Some of my libertarian friends become annoyed when this column addresses low voter turnouts.
“Not voting is a vote,” riled-up responders declare.
True. For that reason, I don’t support mandatory voting laws - a political staple in some nations.
The hyped-up concerns that America’s turnout in national elections is lower than most other comparator countries don’t warrant even a blip on my worry radar.
Requiring citizens to vote or face a fine - as some countries do - increases turnout. However, it hardly guarantees election of the best candidates or approval of sound policies.
Still, how can we not be concerned that a minority of voters often determine elections?
Perhaps the voting challenged among us fails to grasp the consequences of decisions made by those who do take office.
Kentucky, after all, has paid a high price for electing too many politicians who refuse to implement policies needed to effectively compete with other states for genuine economic growth.
We can’t definitively answer how many Toyota headquarters would have located in Kentucky had our policymakers - like those in Texas - offered the kind of inspiring free-market vision that brightens its citizens’ prospects for the future. It’s likely, however, that our commonwealth would not have one of the highest unemployment rates and an education system where only one out of three public-school students are proficient readers.
Would Kentucky have ended its lucrative pension system for longtime politicians if more than 412,000 of the 2.9 million registered voters - only 14 percent - had weighed in during the last primary election? Could it be that Kentuckians would now enjoy school choice or better job opportunities if some of the 1.2 million registered voters who bypassed the state’s previous General Election had showed up?
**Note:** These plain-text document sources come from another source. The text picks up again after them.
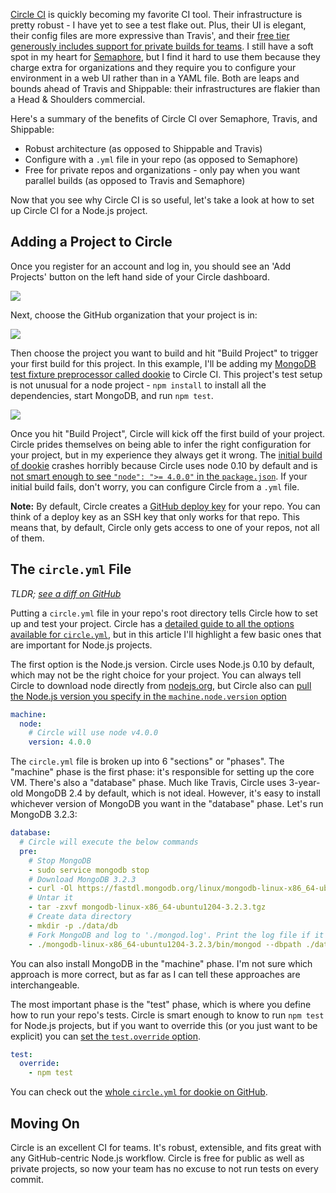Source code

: [Circle CI](https://circleci.com/) is quickly becoming my favorite CI tool.
Their infrastructure is pretty robust - I have yet to see a test flake out.
Plus, their UI is elegant, their config files are more expressive than Travis',
and their [free tier generously includes support for private builds for teams](https://circleci.com/pricing/).
I still have a soft spot in my heart for [Semaphore](https://semaphoreci.com/),
but I find it hard to use them because they charge extra for organizations
and they require you to configure your environment in a web UI rather than
in a YAML file. Both are leaps and bounds ahead of Travis and Shippable:
their infrastructures are flakier than a Head & Shoulders commercial.

Here's a summary of the benefits of Circle CI over Semaphore, Travis, and
Shippable:

* Robust architecture (as opposed to Shippable and Travis)
* Configure with a `.yml` file in your repo (as opposed to Semaphore)
* Free for private repos and organizations - only pay when you want parallel builds (as opposed to Travis and Semaphore)

Now that you see why Circle CI is so useful, let's take a look at how to set up
Circle CI for a Node.js project.

Adding a Project to Circle
--------------------------

Once you register for an account and log in, you should see an 'Add Projects'
button on the left hand side of your Circle dashboard.

<img src="http://i.imgur.com/bJe9DYH.png">

Next, choose the GitHub organization that your project is in:

<img src="http://i.imgur.com/jErey8U.png">

Then choose the project you want to build and hit "Build Project" to trigger
your first build for this project. In this example, I'll be adding my
[MongoDB test fixture preprocessor called dookie](https://www.npmjs.com/package/dookie)
to Circle CI. This project's test setup is not unusual for a node project -
`npm install` to install all the dependencies, start MongoDB, and run
`npm test`.

<img src="http://i.imgur.com/qEZjtPk.png">

Once you hit "Build Project", Circle will kick off the first build of your
project. Circle prides themselves on being able to infer the right configuration
for your project, but in my experience they always get it wrong. The
[initial build of dookie](https://circleci.com/gh/vkarpov15/dookie/1) crashes
horribly because Circle uses node 0.10 by default and is
[not smart enough to see `"node": ">= 4.0.0"` in the `package.json`](https://github.com/vkarpov15/dookie/blob/master/package.json).
If your initial build fails, don't worry, you can configure Circle from a
`.yml` file.

**Note:** By default, Circle creates a [GitHub deploy key](https://developer.github.com/guides/managing-deploy-keys/) for your repo.
You can think of a deploy key as an SSH key that only works for that repo.
This means that, by default, Circle only gets access to one of your repos, not
all of them.

The `circle.yml` File
---------------------

*TLDR; [see a diff on GitHub](https://github.com/vkarpov15/dookie/commit/eb755a778152934bd2203d37d2c89cad4bc59b61)*

Putting a `circle.yml` file in your repo's root directory tells Circle how
to set up and test your project. Circle has a
[detailed guide to all the options available for `circle.yml`](https://circleci.com/docs/configuration),
but in this article I'll highlight a few basic ones that are important for
Node.js projects.

The first option is the Node.js version. Circle uses Node.js 0.10 by default,
which may not be the right choice for your project. You can always tell Circle
to download node directly from [nodejs.org](http://nodejs.org), but Circle also
can
[pull the Node.js version you specify in the `machine.node.version` option](https://circleci.com/docs/configuration#node-version)

```yaml
machine:
  node:
    # Circle will use node v4.0.0
    version: 4.0.0
```

The `circle.yml` file is broken up into 6 "sections" or "phases". The "machine"
phase is the first phase: it's responsible for setting up the core VM. There's
also a "database" phase. Much like Travis, Circle uses 3-year-old MongoDB 2.4
by default, which is not ideal. However, it's easy to install whichever
version of MongoDB you want in the "database" phase. Let's run MongoDB 3.2.3:

```yaml
database:
  # Circle will execute the below commands
  pre:
    # Stop MongoDB
    - sudo service mongodb stop
    # Download MongoDB 3.2.3
    - curl -Ol https://fastdl.mongodb.org/linux/mongodb-linux-x86_64-ubuntu1204-3.2.3.tgz
    # Untar it
    - tar -zxvf mongodb-linux-x86_64-ubuntu1204-3.2.3.tgz
    # Create data directory
    - mkdir -p ./data/db
    # Fork MongoDB and log to './mongod.log'. Print the log file if it failed.
    - ./mongodb-linux-x86_64-ubuntu1204-3.2.3/bin/mongod --dbpath ./data/db --logpath ./mongod.log --fork || cat ./mongod.log
```

You can also install MongoDB in the "machine" phase. I'm not sure which
approach is more correct, but as far as I can tell these approaches are
interchangeable.

The most important phase is the "test" phase, which is where you define how
to run your repo's tests. Circle is smart enough to know to run `npm test`
for Node.js projects, but if you want to override this
(or you just want to be explicit) you can
[set the `test.override` option](https://circleci.com/docs/configuration#test).

```yaml
test:
  override:
    - npm test
```

You can check out the [whole `circle.yml` for dookie on GitHub](https://github.com/vkarpov15/dookie/commit/eb755a778152934bd2203d37d2c89cad4bc59b61).

Moving On
---------

Circle is an excellent CI for teams. It's robust, extensible, and fits great
with any GitHub-centric Node.js workflow. Circle is free for public as well
as private projects, so now your team has no excuse to not run tests on
every commit.
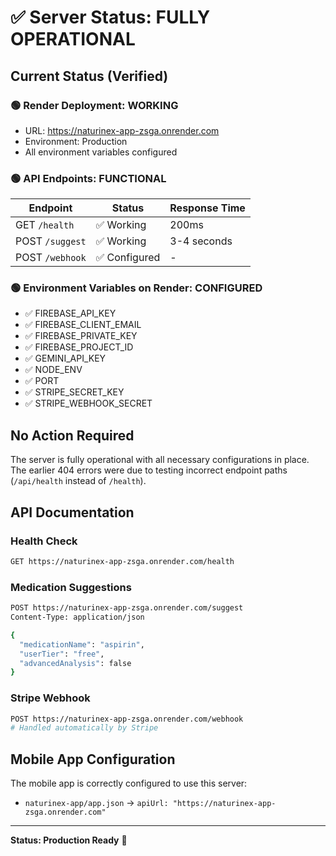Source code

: # ✅ Server Status: FULLY OPERATIONAL

## Current Status (Verified)

### 🟢 Render Deployment: **WORKING**
- URL: https://naturinex-app-zsga.onrender.com
- Environment: Production
- All environment variables configured

### 🟢 API Endpoints: **FUNCTIONAL**
| Endpoint | Status | Response Time |
|----------|--------|---------------|
| GET `/health` | ✅ Working | 200ms |
| POST `/suggest` | ✅ Working | 3-4 seconds |
| POST `/webhook` | ✅ Configured | - |

### 🟢 Environment Variables on Render: **CONFIGURED**
- ✅ FIREBASE_API_KEY
- ✅ FIREBASE_CLIENT_EMAIL  
- ✅ FIREBASE_PRIVATE_KEY
- ✅ FIREBASE_PROJECT_ID
- ✅ GEMINI_API_KEY
- ✅ NODE_ENV
- ✅ PORT
- ✅ STRIPE_SECRET_KEY
- ✅ STRIPE_WEBHOOK_SECRET

## No Action Required

The server is fully operational with all necessary configurations in place. The earlier 404 errors were due to testing incorrect endpoint paths (`/api/health` instead of `/health`).

## API Documentation

### Health Check
```bash
GET https://naturinex-app-zsga.onrender.com/health
```

### Medication Suggestions
```bash
POST https://naturinex-app-zsga.onrender.com/suggest
Content-Type: application/json

{
  "medicationName": "aspirin",
  "userTier": "free",
  "advancedAnalysis": false
}
```

### Stripe Webhook
```bash
POST https://naturinex-app-zsga.onrender.com/webhook
# Handled automatically by Stripe
```

## Mobile App Configuration

The mobile app is correctly configured to use this server:
- `naturinex-app/app.json` → `apiUrl: "https://naturinex-app-zsga.onrender.com"`

---

**Status: Production Ready** 🚀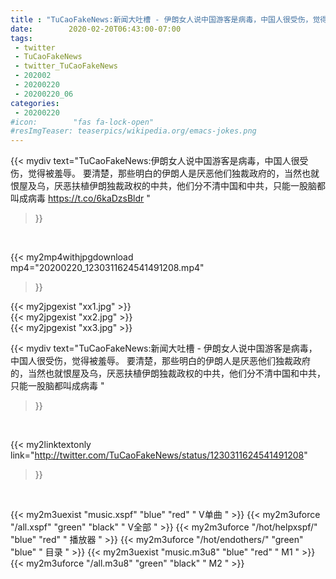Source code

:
 ```yaml
---
title : "TuCaoFakeNews:新闻大吐槽 - 伊朗女人说中国游客是病毒，中国人很受伤，觉得被羞辱。  要清楚，那些明白的伊朗人是厌恶他们独裁政府的，当然也就恨屋及乌，厌恶扶植伊朗独裁政权的中共，他们分不清中国和中共，只能一股脑都叫成病毒 "
date:        2020-02-20T06:43:00-07:00
tags:
 - twitter
 - TuCaoFakeNews
 - twitter_TuCaoFakeNews
 - 202002
 - 20200220
 - 20200220_06
categories:
 - 20200220
#icon:        "fas fa-lock-open"
#resImgTeaser: teaserpics/wikipedia.org/emacs-jokes.png
---
```


{{< mydiv text="TuCaoFakeNews:伊朗女人说中国游客是病毒，中国人很受伤，觉得被羞辱。  要清楚，那些明白的伊朗人是厌恶他们独裁政府的，当然也就恨屋及乌，厌恶扶植伊朗独裁政权的中共，他们分不清中国和中共，只能一股脑都叫成病毒  https://t.co/6kaDzsBldr "
>}}
<br>


{{< my2mp4withjpgdownload mp4="20200220_1230311624541491208.mp4"
>}}

{{< my2jpgexist "xx1.jpg" >}}<br>
{{< my2jpgexist "xx2.jpg" >}}<br>
{{< my2jpgexist "xx3.jpg" >}}<br>



{{< mydiv text="TuCaoFakeNews:新闻大吐槽 - 伊朗女人说中国游客是病毒，中国人很受伤，觉得被羞辱。  要清楚，那些明白的伊朗人是厌恶他们独裁政府的，当然也就恨屋及乌，厌恶扶植伊朗独裁政权的中共，他们分不清中国和中共，只能一股脑都叫成病毒 "
>}}
<br>

{{< my2linktextonly link="http://twitter.com/TuCaoFakeNews/status/1230311624541491208"
>}}


<br>

{{< my2m3uexist "music.xspf"        "blue"   "red"    " V单曲 " >}} {{< my2m3uforce "/all.xspf"         "green"  "black"  " V全部 " >}} {{< my2m3uforce "/hot/helpxspf/"    "blue"   "red"    " 播放器 " >}} {{< my2m3uforce "/hot/endothers/"   "green"  "blue"   " 目录 " >}} {{< my2m3uexist "music.m3u8"        "blue"   "red"    " M1 " >}} {{< my2m3uforce "/all.m3u8"         "green"  "black"  " M2 " >}}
We must at least allow for the possibility.
My libertarian colleagues argue that a higher voter turnout could worsen conditions - especially if those turning out are ill-informed.
“Contrary to the folklore of democratic health, low turnout can signal social solidarity, reflect real civic virtue, and even make democracy work better,” Will Wilkinson, a former research fellow at the Cato Institute, once wrote in an article entitled “Thank You for Not Voting” about a Canadian federal election that produced that nation’s lowest voter turnout in history.
“So when turnout drops, it tends to leave the pool of remaining voters with an improved average level of political knowledge and policy know-how,” Wilkinson writes. “If well-informed voters have a better picture of the candidate or party most likely to promote the general welfare, then especially high turnout can actually tilt an election away from the better choice, leaving everyone a bit worse off.”
That’s a compelling argument suited especially for national elections.
After all, could we as a nation be much worse off had “the flakiest voters,” as Wilkinson referred to the “least motivated” participants, stayed home during the last two presidential elections that had some of the largest turnouts in modern times?
But we need a different argument de vente when it comes to state and local elections. Too few turning out in those elections has left Kentucky “worse off.”
Was Kentucky better off with former Democratic Rep. John Arnold, D-Sturgis, getting elected 10 times in the House where he did little, if anything, of significance for his constituents other than sexually harass legislative aids for years for which he’s been reprimanded and fined by the state Legislative Ethics Commission?
Did only 4,427 of the 19,399 registered voters in Arnold’s Seventh District bothering to turn out to vote in his last primary make Kentucky better off?
Did Arnold winning by five single votes in the 2012 general election make Kentucky better off?
No more than you will by bypassing the voting booth on May 20.